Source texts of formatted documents
☆ ☆ ☆

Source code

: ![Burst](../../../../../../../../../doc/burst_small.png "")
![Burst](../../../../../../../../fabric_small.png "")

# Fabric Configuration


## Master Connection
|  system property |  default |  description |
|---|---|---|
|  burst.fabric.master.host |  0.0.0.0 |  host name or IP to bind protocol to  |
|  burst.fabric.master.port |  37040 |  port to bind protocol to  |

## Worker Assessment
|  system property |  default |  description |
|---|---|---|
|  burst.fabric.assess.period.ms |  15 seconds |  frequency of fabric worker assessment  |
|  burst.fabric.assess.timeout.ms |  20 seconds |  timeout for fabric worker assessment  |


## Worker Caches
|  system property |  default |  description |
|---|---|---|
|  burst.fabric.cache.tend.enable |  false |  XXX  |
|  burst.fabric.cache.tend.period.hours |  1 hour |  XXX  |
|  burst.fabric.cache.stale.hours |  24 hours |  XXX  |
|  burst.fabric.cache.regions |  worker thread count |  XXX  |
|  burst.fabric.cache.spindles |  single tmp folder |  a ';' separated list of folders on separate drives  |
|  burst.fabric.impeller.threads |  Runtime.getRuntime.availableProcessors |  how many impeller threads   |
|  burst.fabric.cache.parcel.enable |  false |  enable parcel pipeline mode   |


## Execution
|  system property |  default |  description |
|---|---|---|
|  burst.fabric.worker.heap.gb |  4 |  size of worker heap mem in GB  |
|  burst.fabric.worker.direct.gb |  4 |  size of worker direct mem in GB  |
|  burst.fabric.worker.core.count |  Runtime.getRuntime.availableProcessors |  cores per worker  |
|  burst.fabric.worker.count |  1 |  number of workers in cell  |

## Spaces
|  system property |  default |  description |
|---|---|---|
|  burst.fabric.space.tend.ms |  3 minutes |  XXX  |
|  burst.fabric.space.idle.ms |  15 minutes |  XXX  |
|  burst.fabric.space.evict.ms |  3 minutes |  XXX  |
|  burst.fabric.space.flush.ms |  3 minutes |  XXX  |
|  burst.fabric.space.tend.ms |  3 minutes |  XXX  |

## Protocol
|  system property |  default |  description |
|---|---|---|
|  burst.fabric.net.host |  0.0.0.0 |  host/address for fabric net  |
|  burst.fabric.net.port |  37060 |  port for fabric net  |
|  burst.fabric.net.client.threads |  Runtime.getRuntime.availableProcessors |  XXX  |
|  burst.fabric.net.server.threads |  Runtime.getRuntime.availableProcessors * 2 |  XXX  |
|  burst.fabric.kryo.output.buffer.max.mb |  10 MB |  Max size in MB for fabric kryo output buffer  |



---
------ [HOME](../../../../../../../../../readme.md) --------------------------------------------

☆ ☆ ☆

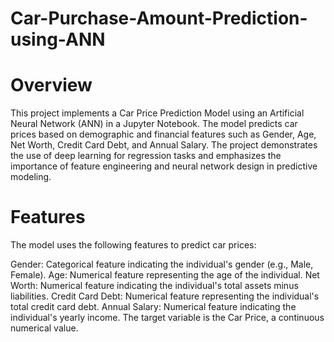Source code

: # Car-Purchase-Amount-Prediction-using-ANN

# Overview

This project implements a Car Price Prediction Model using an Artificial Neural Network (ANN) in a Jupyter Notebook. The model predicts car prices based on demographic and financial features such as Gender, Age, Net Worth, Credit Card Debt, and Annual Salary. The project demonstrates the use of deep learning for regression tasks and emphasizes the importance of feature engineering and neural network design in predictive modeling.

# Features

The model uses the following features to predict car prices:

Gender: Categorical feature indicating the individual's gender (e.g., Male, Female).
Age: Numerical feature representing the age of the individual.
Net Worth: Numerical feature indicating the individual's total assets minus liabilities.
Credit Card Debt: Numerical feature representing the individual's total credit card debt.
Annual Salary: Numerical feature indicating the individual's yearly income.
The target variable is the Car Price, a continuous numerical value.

☆ ☆ ☆

Transcribe, exactly and without additions, the lines of the records above, beginning with the line that contains "of worker heap" and ending with the line that contains "Runtime.getRuntime.availableProcessors * 2", both included.

* Response:
|  burst.fabric.worker.heap.gb |  4 |  size of worker heap mem in GB  |
|  burst.fabric.worker.direct.gb |  4 |  size of worker direct mem in GB  |
|  burst.fabric.worker.core.count |  Runtime.getRuntime.availableProcessors |  cores per worker  |
|  burst.fabric.worker.count |  1 |  number of workers in cell  |

## Spaces
|  system property |  default |  description |
|---|---|---|
|  burst.fabric.space.tend.ms |  3 minutes |  XXX  |
|  burst.fabric.space.idle.ms |  15 minutes |  XXX  |
|  burst.fabric.space.evict.ms |  3 minutes |  XXX  |
|  burst.fabric.space.flush.ms |  3 minutes |  XXX  |
|  burst.fabric.space.tend.ms |  3 minutes |  XXX  |

## Protocol
|  system property |  default |  description |
|---|---|---|
|  burst.fabric.net.host |  0.0.0.0 |  host/address for fabric net  |
|  burst.fabric.net.port |  37060 |  port for fabric net  |
|  burst.fabric.net.client.threads |  Runtime.getRuntime.availableProcessors |  XXX  |
|  burst.fabric.net.server.threads |  Runtime.getRuntime.availableProcessors * 2 |  XXX  |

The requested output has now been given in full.